Say you want to build an ML service to extract crypto market signals from financial news.
The output of such service can be piped into a predictive ML model, together with other predictive features, like real time market prices for all currencies, to come up with the best price prediction possible.
This is, by the way, what we will do in the next cohort of Building a Real-Time ML System. Together.
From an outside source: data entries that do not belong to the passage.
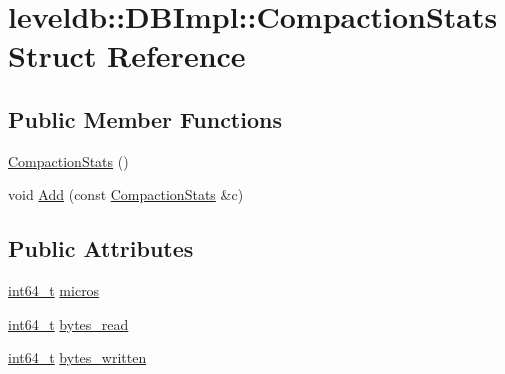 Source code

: \hypertarget{structleveldb_1_1_d_b_impl_1_1_compaction_stats}{\section{leveldb\-:\-:D\-B\-Impl\-:\-:Compaction\-Stats Struct Reference}
\label{structleveldb_1_1_d_b_impl_1_1_compaction_stats}
}
\subsection*{Public Member Functions}
\begin{DoxyCompactItemize}
\item 
\hyperlink{structleveldb_1_1_d_b_impl_1_1_compaction_stats_ab6367655de4bef0c2c2eb38c4a6c0b29}{Compaction\-Stats} ()
\item 
void \hyperlink{structleveldb_1_1_d_b_impl_1_1_compaction_stats_ae368f762a8b5d59e727faa94f393b7f0}{Add} (const \hyperlink{structleveldb_1_1_d_b_impl_1_1_compaction_stats}{Compaction\-Stats} \&c)
\end{DoxyCompactItemize}
\subsection*{Public Attributes}
\begin{DoxyCompactItemize}
\item 
\hyperlink{stdint_8h_adec1df1b8b51cb32b77e5b86fff46471}{int64\-\_\-t} \hyperlink{structleveldb_1_1_d_b_impl_1_1_compaction_stats_a7c64b7eadf84a5e4a5ff6482df7cefa1}{micros}
\item 
\hyperlink{stdint_8h_adec1df1b8b51cb32b77e5b86fff46471}{int64\-\_\-t} \hyperlink{structleveldb_1_1_d_b_impl_1_1_compaction_stats_a695c4b05f9ba991f2a5fa4fd801dbf53}{bytes\-\_\-read}
\item 
\hyperlink{stdint_8h_adec1df1b8b51cb32b77e5b86fff46471}{int64\-\_\-t} \hyperlink{structleveldb_1_1_d_b_impl_1_1_compaction_stats_a8a2b2fde9bec83da2a82b6981dfc036d}{bytes\-\_\-written}
\end{DoxyCompactItemize}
Let me show you how to solve this real world problem, using LLMs and a bit of prompt engineering.
The problem
We want to build a Python microservice that
given a news headline
news = "FED to increase interest rates"
outputs a market signal and the reasoning behind this score.
{
"signal": "bearish",
"reasoning": "The news about FED increasing interest rates is typically bearish for crypto markets for several reasons:\n1. Higher interest rates make borrowing more expensive, reducing liquidity in the market\n2. Higher rates make traditional yield-bearing investments more attractive compared to crypto\n3. Risk assets like cryptocurrencies tend to perform poorly in high interest rate environments\n4. Historically, crypto prices have shown negative correlation with interest rate hikes"
}
The signal is a categorical with 3 possible values
bullish (positive market impact)
neutral (neutral/unclear impact), or
bearish (negative market impact)
Transforming raw input into a structured output is something LLMs excel at, so it makes sense we give them a try here.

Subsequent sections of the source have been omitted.